Image Credit Carlos Delgado Wikimedia
Image Credit: Carlos Delgado/Wikimedia

Store, share and secure

As a way to store and share data with high integrity – where data is protected from malicious attacks and where every change is recorded and audited – blockchain could help make the world’s data safer. But as with any sector of emerging tech, there are competing standards, incompatible systems and a constant stream of new innovations and platforms.

“Blockchain can be thought of simply as a shared ledger, with the technology behind the scenes ensuring that it is secure, up-to-date, and tamperproof,” says Jaco Cebula, Chief Technology Officer at investment strategy company Multrees. “Access to this ledger can either be public or private depending on the application.”


The commodification of trust

Blockchain is all about trust, or rather, ‘trustlessness’, through clever cryptography. Malicious attempts to view or change the data become part of the data itself, making third-party hacks immediately obvious.

“A blockchain is the database equivalent of writing in indelible ink, rather than in changeable pencil. If you try to change it after you’ve written it, people are going to notice afterwards,” says Dave Hrycyszyn, director of strategy and technology at digital agency Head. You don’t need to trust other people, you can trust the system. Online trust becomes a commodity.

Competition time?

Don’t confuse these terms with actual products. Blockchain – also known as distributed ledger – is a technology, not a product. It’s most famously been used to create cryptocurrency (Bitcoin) and to make smart contracts (Ethereum), and many more uses will follow, each with a new name.

“The technologies that underpin blockchain – distributed data and cryptography – have been available for a long time,” says Cebula. “It is the linking of them together into a single technology that provides the benefits … there are no similar offerings.”

Apps and smart contracts

While Bitcoin is infamous, Ethereum has a far lower profile. But it could help the blockchain have a far greater impact. A decentralised platform for applications that run exactly as programmed without any chance of fraud, censorship or third-party interference, Ethereum extends blockchain beyond cryptocurrency. It’s currently being talked-up as a possible successor to Bitcoin.

“Like Bitcoin, Ethereum can act as a currency, this time called ‘ether’,” explains Hrycyszyn, but Ethereum’s blockchain goes much further by adding the capability to write smart contracts into the blockchain that are automatically executed when specific conditions are met.

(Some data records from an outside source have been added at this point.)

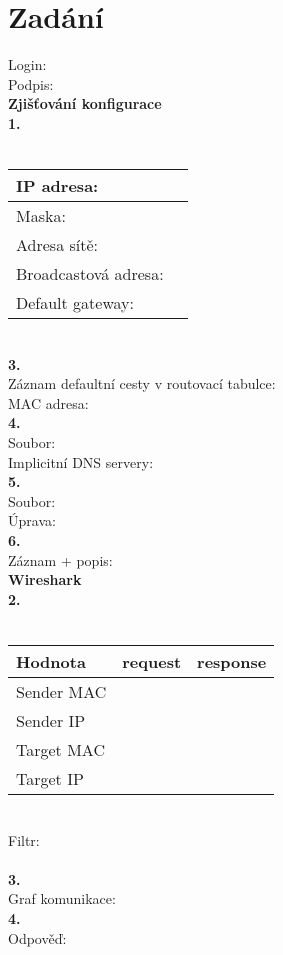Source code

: \section{Zadání}
Login:\\
Podpis:\\

\textbf{Zjišťování konfigurace}\\
\textbf{1.}\\
\\
\begin{tabular}{|l|r|}
\hline
IP adresa: & \hspace{12em} \\
\hline
Maska: & \\
\hline
Adresa sítě: & \\
\hline
Broadcastová adresa: & \\
\hline
Default gateway: & \\
\hline
\end{tabular}
\vspace{1.5em}
\\
\textbf{3.}\\
\vspace{3em}
Záznam defaultní cesty v routovací tabulce:\\
MAC adresa:\\
\textbf{4.}\\
\vspace{8em}
Soubor:\\
Implicitní DNS servery:\\
\textbf{5.}\\
\vspace{4em}
Soubor:\\
Úprava:\\
\textbf{6.}\\
\vspace{5em}
Záznam + popis:\\
\newpage
\noindent
\textbf{Wireshark}\\
\textbf{2.}\\
\\
\begin{tabular}{|l|c|c|}
\hline
\textbf{Hodnota} & \textbf{request} & \textbf{response}\\
\hline
Sender MAC & \hspace{10em} & \hspace{10em} \\
\hline
Sender IP & & \\
\hline
Target MAC & & \\
\hline
Target IP & & \\
\hline
\end{tabular}
\vspace{2em}
\\
Filtr:\\
\\
\textbf{3.}\\
\vspace{25em}
Graf komunikace:\\
\textbf{4.}\\
Odpověď:
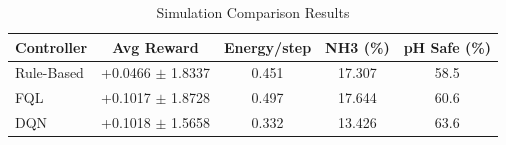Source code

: \begin{table}[h]
\centering
\caption{Simulation Comparison Results}
\label{tab:sim}
\begin{tabular}{lcccc}
\hline
Controller & Avg Reward & Energy/step & NH3 (\%) & pH Safe (\%) \\
\hline
Rule-Based & +0.0466 $\pm$ 1.8337 & 0.451 & 17.307 & 58.5 \\
FQL & +0.1017 $\pm$ 1.8728 & 0.497 & 17.644 & 60.6 \\
DQN & +0.1018 $\pm$ 1.5658 & 0.332 & 13.426 & 63.6 \\
\hline
\end{tabular}
\end{table}
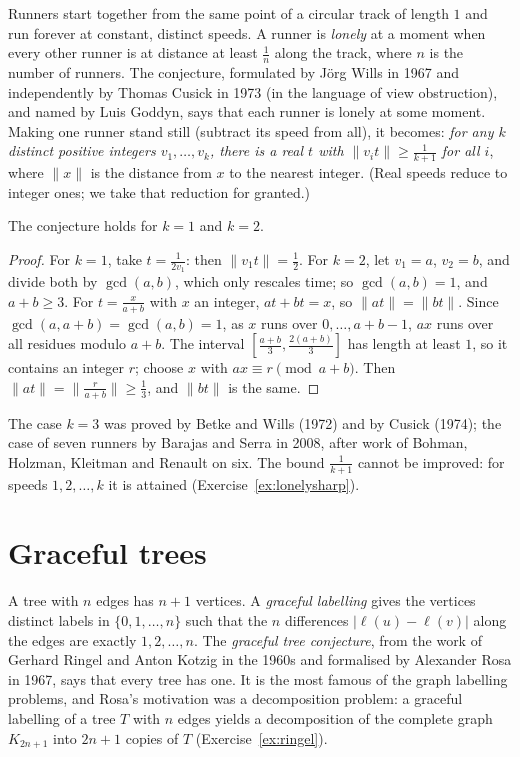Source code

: Runners start together from the same point of a circular track of length $1$ and run forever at constant, distinct speeds. A runner is \emph{lonely} at a moment when every other runner is at distance at least $\frac1n$ along the track, where $n$ is the number of runners. The conjecture, formulated by J\"org Wills in 1967 and independently by Thomas Cusick in 1973 (in the language of view obstruction), and named by Luis Goddyn, says that each runner is lonely at some moment. Making one runner stand still (subtract its speed from all), it becomes: \emph{for any $k$ distinct positive integers $v_1,\dots,v_k$, there is a real $t$ with $\|v_it\|\ge\frac1{k+1}$ for all $i$}, where $\|x\|$ is the distance from $x$ to the nearest integer. (Real speeds reduce to integer ones; we take that reduction for granted.)

\begin{proposition}\label{prop:lonely2}
The conjecture holds for $k=1$ and $k=2$.
\end{proposition}

\begin{proof}
For $k=1$, take $t=\frac1{2v_1}$: then $\|v_1t\|=\frac12$. For $k=2$, let $v_1=a$, $v_2=b$, and divide both by $\gcd(a,b)$, which only rescales time; so $\gcd(a,b)=1$, and $a+b\ge3$. For $t=\frac x{a+b}$ with $x$ an integer, $at+bt=x$, so $\|at\|=\|bt\|$. Since $\gcd(a,a+b)=\gcd(a,b)=1$, as $x$ runs over $0,\dots,a+b-1$, $ax$ runs over all residues modulo $a+b$. The interval $[\frac{a+b}3,\frac{2(a+b)}3]$ has length at least $1$, so it contains an integer $r$; choose $x$ with $ax\equiv r\pmod{a+b}$. Then $\|at\|=\|\frac r{a+b}\|\ge\frac13$, and $\|bt\|$ is the same.
\end{proof}

The case $k=3$ was proved by Betke and Wills (1972) and by Cusick (1974); the case of seven runners by Barajas and Serra in 2008, after work of Bohman, Holzman, Kleitman and Renault on six. The bound $\frac1{k+1}$ cannot be improved: for speeds $1,2,\dots,k$ it is attained (Exercise~\ref{ex:lonelysharp}).

\section{Graceful trees}

A tree with $n$ edges has $n+1$ vertices. A \emph{graceful labelling} gives the vertices distinct labels in $\{0,1,\dots,n\}$ such that the $n$ differences $|\ell(u)-\ell(v)|$ along the edges are exactly $1,2,\dots,n$. The \emph{graceful tree conjecture}, from the work of Gerhard Ringel and Anton Kotzig in the 1960s and formalised by Alexander Rosa in 1967, says that every tree has one. It is the most famous of the graph labelling problems, and Rosa's motivation was a decomposition problem: a graceful labelling of a tree $T$ with $n$ edges yields a decomposition of the complete graph $K_{2n+1}$ into $2n+1$ copies of $T$ (Exercise~\ref{ex:ringel}).


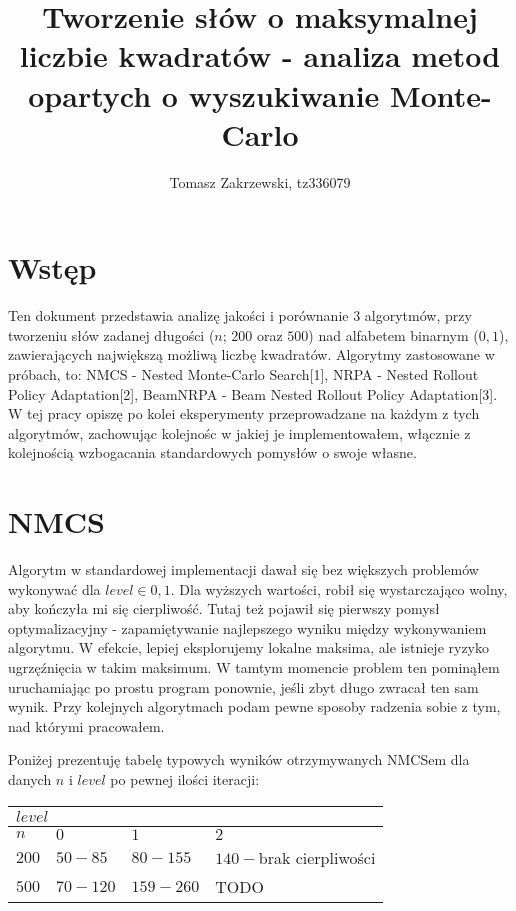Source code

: \documentclass[a4paper,10pt]{article}
\title{Tworzenie słów o maksymalnej liczbie kwadratów - analiza metod opartych o wyszukiwanie Monte-Carlo}
\author{Tomasz Zakrzewski, tz336079}
\begin{document}
\maketitle

\section{Wstęp}
Ten dokument przedstawia analizę jakości i porównanie 3 algorytmów, przy tworzeniu słów zadanej długości ($n$; $200$ oraz $500$) nad alfabetem binarnym (${0, 1}$), zawierających największą możliwą liczbę 
kwadratów. Algorytmy zastosowane w próbach, to: NMCS - Nested Monte-Carlo Search[1], NRPA - Nested Rollout Policy Adaptation[2], BeamNRPA - Beam Nested Rollout Policy Adaptation[3]. W tej pracy opiszę
po kolei eksperymenty przeprowadzane na każdym z tych algorytmów, zachowując kolejnośc w jakiej je implementowałem, włącznie z kolejnością wzbogacania standardowych pomysłów o swoje własne.

\section{NMCS}
Algorytm w standardowej implementacji dawał się bez większych problemów wykonywać dla $level \in {0, 1}$. Dla wyższych wartości, robił się wystarczająco wolny, aby kończyła mi się cierpliwość. Tutaj też
pojawił się pierwszy pomysł optymalizacyjny - zapamiętywanie najlepszego wyniku między wykonywaniem algorytmu. W efekcie, lepiej eksplorujemy lokalne maksima, ale istnieje ryzyko ugrzęźnięcia w takim 
maksimum. W tamtym momencie problem ten pominąłem uruchamiając po prostu program ponownie, jeśli zbyt długo zwracał ten sam wynik. Przy kolejnych algorytmach podam pewne sposoby radzenia sobie z tym,
  nad którymi pracowałem.

Poniżej prezentuję tabelę typowych wyników otrzymywanych NMCSem dla danych $n$ i $level$ po pewnej ilości iteracji: \\
\begin{adjustbox}{center}
\begin{tabularx}{0.7\linewidth}{|X|X|X|X| }
  \hline
  \multicolumn{4}{|X|}{$level$} \\
  \hline
  $n$ & $0$ & $1$ & $2$ \\
  \hline
  $200$ & $50 - 85$ & $80 - 155$ & $140-$brak cierpliwości \\
  \hline
  $500$ & $70 - 120$ & $159 - 260$ & TODO \\
  \hline
\end{tabularx}
\end{adjustbox}
\end{document}
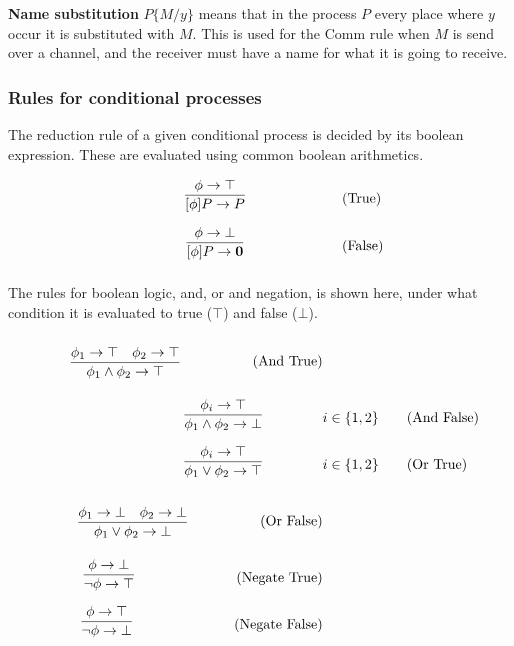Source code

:\textbf{Name substitution} \ensuremath{P\{M/y\}} means that in the process \ensuremath{P} every place where \ensuremath{y} occur it is substituted with \ensuremath{M}. This is used for the Comm rule when \ensuremath{M} is send over a channel, and the receiver must have a name for what it is going to receive.
\FloatBarrier

\subsubsection{Rules for conditional processes}
The reduction rule of a given conditional process is decided by its boolean expression. These are evaluated using common boolean arithmetics.

\begin{align}
	& \infrule{\phi \ra \top}{[\phi]P\ra P} \tag{True}\\
	& \infrule{\phi \ra \bot}{[\phi]P\ra \nil} \tag{False}
\end{align}

The rules for boolean logic, and, or and negation, is shown here, under what condition it is evaluated to true (\ensuremath{\top}) and false (\ensuremath{\bot}).
\begin{align*}
\infrule{\phi_1 \ra \top \quad \phi_2 \ra \top}{\phi_1 \wedge \phi_2 \ra \top}\tag{And True}\\
\infrule{\phi_i \ra \top}{\phi_1 \wedge \phi_2 \ra \bot} &i\in \{1,2\}\tag{And False}\\
\infrule{\phi_i \ra \top}{\phi_1 \vee \phi_2 \ra \top} &i\in \{1,2\} \tag{Or True}\\
\infrule{\phi_1 \ra \bot \quad \phi_2 \ra \bot}{\phi_1 \vee \phi_2 \ra \bot} \tag{Or False}\\
\infrule{\phi \ra \bot}{\neg\phi \ra \top} \tag{Negate True}\\
\infrule{\phi \ra \top}{\neg\phi \ra \bot} \tag{Negate False}\\
\end{align*}

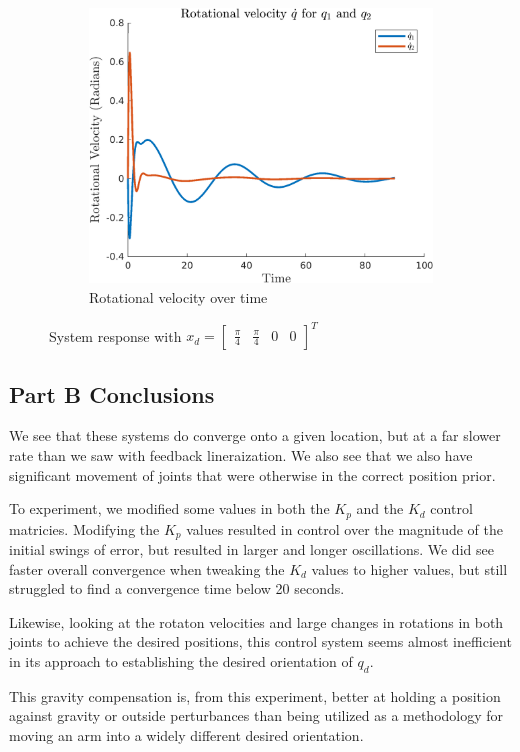 \documentclass{article}
\begin{document}
\begin{figure}[H]
\begin{subfigure}{0.325\textwidth}
        \centering
        \includegraphics[width = \textwidth]{figures/rotational-velocity-b3.png}
        \caption{Rotational velocity over time}
    \end{subfigure}
    \caption{System response with $x_d=\begin{bmatrix} \frac{\pi}{4} & \frac{\pi}{4} & 0 & 0 \end{bmatrix}^T$}
    \label{fig:b-3_results}
\end{figure}

\subsection*{Part B Conclusions}

We see that these systems do converge onto a given location, but at a far slower rate than we saw with feedback lineraization. We also see that we also have significant movement of joints that were otherwise in the correct position prior.

To experiment, we modified some values in both the $K_p$ and the $K_d$ control matricies. Modifying the $K_p$ values resulted in control over the magnitude of the initial swings of error, but resulted in larger and longer oscillations. We did see faster overall convergence when tweaking the $K_d$ values to higher values, but still struggled to find a convergence time below 20 seconds.

Likewise, looking at the rotaton velocities and large changes in rotations in both joints to achieve the desired positions, this control system seems almost inefficient in its approach to establishing the desired orientation of $q_d$.

This gravity compensation is, from this experiment, better at holding a position against gravity or outside perturbances than being utilized as a methodology for moving an arm into a widely different desired orientation.
\end{document}
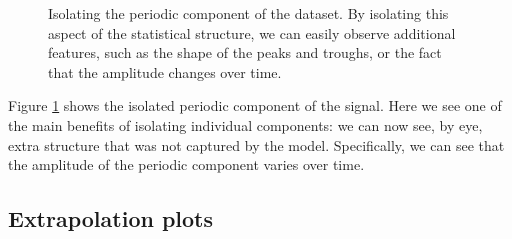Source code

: \documentclass{article} %
\begin{document}
\begin{figure}[h!]
\centering
{}
\caption{Isolating the periodic component of the dataset.  By isolating this aspect of the statistical structure, we can easily observe additional features, such as the shape of the peaks and troughs, or the fact that the amplitude changes over time.}
\label{fig:periodic}
\end{figure}

Figure \ref{fig:periodic} shows the isolated periodic component of the signal.  Here we see one of the main benefits of isolating individual components: we can now see, by eye, extra structure that was not captured by the model.  Specifically, we can see that the amplitude of the periodic component varies over time.


\subsection{Extrapolation plots}
\end{document}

“You could have a bet saying ‘watch the BBC news feed and transfer two units of ether to my friend Ramsey if Donald Trump becomes President of the United States’,” says Hrycyszyn. “The contract would be executed automatically by the Ethereum system, if the conditions specified in the contract are met … proponents of smart contracts think that they could be the basis of entirely new economic models in the future.”